Once the line holding "Gunakan perintah berikut" is found in the listing below, write it out and each later line exactly, up to and including the one holding "dependensi yang dibutuhkan.".
-=-=-
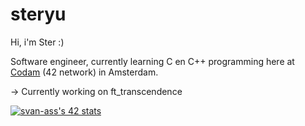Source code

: # steryu
Hi, i'm Ster :)

Software engineer, currently learning C en C++ programming here at [<ins>Codam</ins>](https://www.codam.nl/en/) (42 network) in Amsterdam.

-> Currently working on ft_transcendence

[![svan-ass's 42 stats](https://badge42.vercel.app/api/v2/clfladlx3000608l58byc7e5w/stats?cursusId=21&coalitionId=58)](https://github.com/JaeSeoKim/badge42)

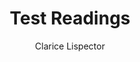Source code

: ---
layout: post
category: readings
title: "Test Readings"
author: "Clarice Lispector"
year: "1937"
pages: "48 pages"
week: "Week 1: Sonic Silences"
link: "/"
color: "blue"
---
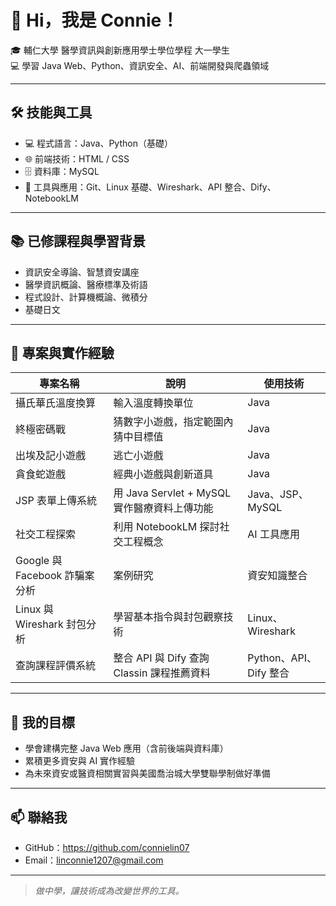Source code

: # 👋 Hi，我是 Connie！

🎓 輔仁大學 醫學資訊與創新應用學士學位學程 大一學生  
💻 學習 Java Web、Python、資訊安全、AI、前端開發與爬蟲領域

---

## 🛠 技能與工具

- 💻 程式語言：Java、Python（基礎）
- 🌐 前端技術：HTML / CSS
- 🗄 資料庫：MySQL
- 🔧 工具與應用：Git、Linux 基礎、Wireshark、API 整合、Dify、NotebookLM

---

## 📚 已修課程與學習背景

- 資訊安全導論、智慧資安講座
- 醫學資訊概論、醫療標準及術語
- 程式設計、計算機概論、微積分
- 基礎日文

---

## 🧪 專案與實作經驗

| 專案名稱 | 說明 | 使用技術 |
|----------|------|----------|
| 攝氏華氏溫度換算 | 輸入溫度轉換單位 | Java |
| 終極密碼戰 | 猜數字小遊戲，指定範圍內猜中目標值 | Java |
| 出埃及記小遊戲 | 逃亡小遊戲 | Java |
| 貪食蛇遊戲 | 經典小遊戲與創新道具 | Java |
| JSP 表單上傳系統 | 用 Java Servlet + MySQL 實作醫療資料上傳功能 | Java、JSP、MySQL |
| 社交工程探索 | 利用 NotebookLM 探討社交工程概念 | AI 工具應用 |
| Google 與 Facebook 詐騙案分析 | 案例研究 | 資安知識整合 |
| Linux 與 Wireshark 封包分析 | 學習基本指令與封包觀察技術 | Linux、Wireshark |
| 查詢課程評價系統 | 整合 API 與 Dify 查詢 Classin 課程推薦資料 | Python、API、Dify 整合 |

---

## 🎯 我的目標

- 學會建構完整 Java Web 應用（含前後端與資料庫）
- 累積更多資安與 AI 實作經驗
- 為未來資安或醫資相關實習與美國喬治城大學雙聯學制做好準備

---

## 📫 聯絡我

- GitHub：https://github.com/connielin07
- Email：linconnie1207@gmail.com

---

> *做中學，讓技術成為改變世界的工具。*
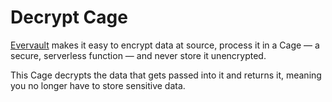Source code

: # Decrypt Cage
[Evervault](https://evervault.com) makes it easy to encrypt data at source, process it in a Cage — a secure, serverless function — and never store it unencrypted.

This Cage decrypts the data that gets passed into it and returns it, meaning you no longer have to store sensitive data.
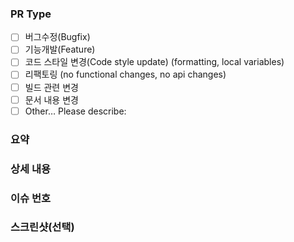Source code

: <!-- 제목은 [#issue(이슈번호)] 내용 형식으로 작성해주세요 -->

### PR Type

- [ ] 버그수정(Bugfix)
- [ ] 기능개발(Feature)
- [ ] 코드 스타일 변경(Code style update) (formatting, local variables)
- [ ] 리팩토링 (no functional changes, no api changes)
- [ ] 빌드 관련 변경
- [ ] 문서 내용 변경
- [ ] Other… Please describe:

### 요약


### 상세 내용


### 이슈 번호


### 스크린샷(선택)
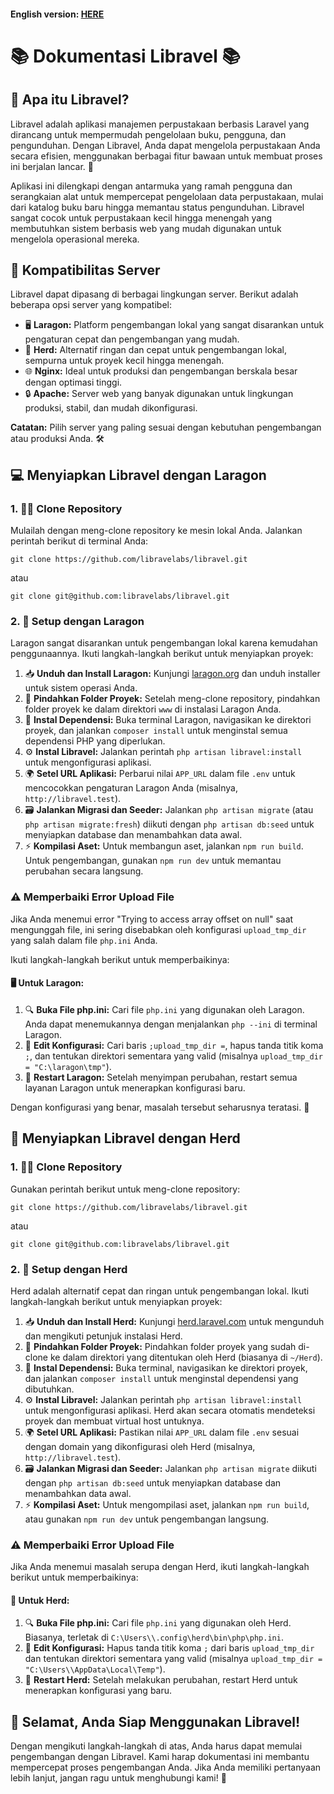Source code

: #### **English version:** [HERE](https://github.com/libravelabs/libravel/blob/main/README.md)

# 📚 Dokumentasi Libravel 📚

## 🧐 Apa itu Libravel?

Libravel adalah aplikasi manajemen perpustakaan berbasis Laravel yang dirancang untuk mempermudah pengelolaan buku, pengguna, dan pengunduhan. Dengan Libravel, Anda dapat mengelola perpustakaan Anda secara efisien, menggunakan berbagai fitur bawaan untuk membuat proses ini berjalan lancar. 🚀

Aplikasi ini dilengkapi dengan antarmuka yang ramah pengguna dan serangkaian alat untuk mempercepat pengelolaan data perpustakaan, mulai dari katalog buku baru hingga memantau status pengunduhan. Libravel sangat cocok untuk perpustakaan kecil hingga menengah yang membutuhkan sistem berbasis web yang mudah digunakan untuk mengelola operasional mereka.

## 🔧 Kompatibilitas Server

Libravel dapat dipasang di berbagai lingkungan server. Berikut adalah beberapa opsi server yang kompatibel:

-   🖥️ **Laragon:** Platform pengembangan lokal yang sangat disarankan untuk pengaturan cepat dan pengembangan yang mudah.
-   🐑 **Herd:** Alternatif ringan dan cepat untuk pengembangan lokal, sempurna untuk proyek kecil hingga menengah.
-   🌐 **Nginx:** Ideal untuk produksi dan pengembangan berskala besar dengan optimasi tinggi.
-   🔒 **Apache:** Server web yang banyak digunakan untuk lingkungan produksi, stabil, dan mudah dikonfigurasi.

**Catatan:** Pilih server yang paling sesuai dengan kebutuhan pengembangan atau produksi Anda. 🛠️

## 💻 Menyiapkan Libravel dengan Laragon

### 1\. 🧑‍💻 Clone Repository

Mulailah dengan meng-clone repository ke mesin lokal Anda. Jalankan perintah berikut di terminal Anda:

    git clone https://github.com/libravelabs/libravel.git
    
atau

    git clone git@github.com:libravelabs/libravel.git

### 2\. 🔧 Setup dengan Laragon

Laragon sangat disarankan untuk pengembangan lokal karena kemudahan penggunaannya. Ikuti langkah-langkah berikut untuk menyiapkan proyek:

1.  📥 **Unduh dan Install Laragon:** Kunjungi [laragon.org](https://laragon.org/) dan unduh installer untuk sistem operasi Anda.
2.  📂 **Pindahkan Folder Proyek:** Setelah meng-clone repository, pindahkan folder proyek ke dalam direktori `www` di instalasi Laragon Anda.
3.  🚀 **Instal Dependensi:** Buka terminal Laragon, navigasikan ke direktori proyek, dan jalankan `composer install` untuk menginstal semua dependensi PHP yang diperlukan.
4.  ⚙️ **Instal Libravel:** Jalankan perintah `php artisan libravel:install` untuk mengonfigurasi aplikasi.
5.  🌍 **Setel URL Aplikasi:** Perbarui nilai `APP_URL` dalam file `.env` untuk mencocokkan pengaturan Laragon Anda (misalnya, `http://libravel.test`).
6.  🗃️ **Jalankan Migrasi dan Seeder:** Jalankan `php artisan migrate` (atau `php artisan migrate:fresh`) diikuti dengan `php artisan db:seed` untuk menyiapkan database dan menambahkan data awal.
7.  ⚡ **Kompilasi Aset:** Untuk membangun aset, jalankan `npm run build`. Untuk pengembangan, gunakan `npm run dev` untuk memantau perubahan secara langsung.

### ⚠️ Memperbaiki Error Upload File

Jika Anda menemui error "Trying to access array offset on null" saat mengunggah file, ini sering disebabkan oleh konfigurasi `upload_tmp_dir` yang salah dalam file `php.ini` Anda.

Ikuti langkah-langkah berikut untuk memperbaikinya:

#### 🖥️ Untuk Laragon:

1.  🔍 **Buka File php.ini:** Cari file `php.ini` yang digunakan oleh Laragon. Anda dapat menemukannya dengan menjalankan `php --ini` di terminal Laragon.
2.  🔑 **Edit Konfigurasi:** Cari baris `;upload_tmp_dir =`, hapus tanda titik koma `;`, dan tentukan direktori sementara yang valid (misalnya `upload_tmp_dir = "C:\laragon\tmp"`).
3.  🔄 **Restart Laragon:** Setelah menyimpan perubahan, restart semua layanan Laragon untuk menerapkan konfigurasi baru.

Dengan konfigurasi yang benar, masalah tersebut seharusnya teratasi. 🎉

## 🐑 Menyiapkan Libravel dengan Herd

### 1\. 🧑‍💻 Clone Repository

Gunakan perintah berikut untuk meng-clone repository:

    git clone https://github.com/libravelabs/libravel.git
    
atau

    git clone git@github.com:libravelabs/libravel.git

### 2\. 🔧 Setup dengan Herd

Herd adalah alternatif cepat dan ringan untuk pengembangan lokal. Ikuti langkah-langkah berikut untuk menyiapkan proyek:

1.  📥 **Unduh dan Install Herd:** Kunjungi [herd.laravel.com](https://herd.laravel.com/) untuk mengunduh dan mengikuti petunjuk instalasi Herd.
2.  📂 **Pindahkan Folder Proyek:** Pindahkan folder proyek yang sudah di-clone ke dalam direktori yang ditentukan oleh Herd (biasanya di `~/Herd`).
3.  🚀 **Instal Dependensi:** Buka terminal, navigasikan ke direktori proyek, dan jalankan `composer install` untuk menginstal dependensi yang dibutuhkan.
4.  ⚙️ **Instal Libravel:** Jalankan perintah `php artisan libravel:install` untuk mengonfigurasi aplikasi. Herd akan secara otomatis mendeteksi proyek dan membuat virtual host untuknya.
5.  🌍 **Setel URL Aplikasi:** Pastikan nilai `APP_URL` dalam file `.env` sesuai dengan domain yang dikonfigurasi oleh Herd (misalnya, `http://libravel.test`).
6.  🗃️ **Jalankan Migrasi dan Seeder:** Jalankan `php artisan migrate` diikuti dengan `php artisan db:seed` untuk menyiapkan database dan menambahkan data awal.
7.  ⚡ **Kompilasi Aset:** Untuk mengompilasi aset, jalankan `npm run build`, atau gunakan `npm run dev` untuk pengembangan langsung.

### ⚠️ Memperbaiki Error Upload File

Jika Anda menemui masalah serupa dengan Herd, ikuti langkah-langkah berikut untuk memperbaikinya:

#### 🐑 Untuk Herd:

1.  🔍 **Buka File php.ini:** Cari file `php.ini` yang digunakan oleh Herd. Biasanya, terletak di `C:\Users\\.config\herd\bin\php\php.ini`.
2.  🔑 **Edit Konfigurasi:** Hapus tanda titik koma `;` dari baris `upload_tmp_dir` dan tentukan direktori sementara yang valid (misalnya `upload_tmp_dir = "C:\Users\\AppData\Local\Temp"`).
3.  🔄 **Restart Herd:** Setelah melakukan perubahan, restart Herd untuk menerapkan konfigurasi yang baru.

## 🎉 Selamat, Anda Siap Menggunakan Libravel!

Dengan mengikuti langkah-langkah di atas, Anda harus dapat memulai pengembangan dengan Libravel. Kami harap dokumentasi ini membantu mempercepat proses pengembangan Anda. Jika Anda memiliki pertanyaan lebih lanjut, jangan ragu untuk menghubungi kami! 🚀
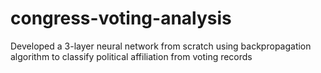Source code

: # congress-voting-analysis
Developed a 3-layer neural network from scratch using backpropagation algorithm to classify political affiliation from voting records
-=-=-
■ Task answer ■
Gunakan perintah berikut untuk meng-clone repository:

    git clone https://github.com/libravelabs/libravel.git
    
atau

    git clone git@github.com:libravelabs/libravel.git

### 2\. 🔧 Setup dengan Herd

Herd adalah alternatif cepat dan ringan untuk pengembangan lokal. Ikuti langkah-langkah berikut untuk menyiapkan proyek:

1.  📥 **Unduh dan Install Herd:** Kunjungi [herd.laravel.com](https://herd.laravel.com/) untuk mengunduh dan mengikuti petunjuk instalasi Herd.
2.  📂 **Pindahkan Folder Proyek:** Pindahkan folder proyek yang sudah di-clone ke dalam direktori yang ditentukan oleh Herd (biasanya di `~/Herd`).
3.  🚀 **Instal Dependensi:** Buka terminal, navigasikan ke direktori proyek, dan jalankan `composer install` untuk menginstal dependensi yang dibutuhkan.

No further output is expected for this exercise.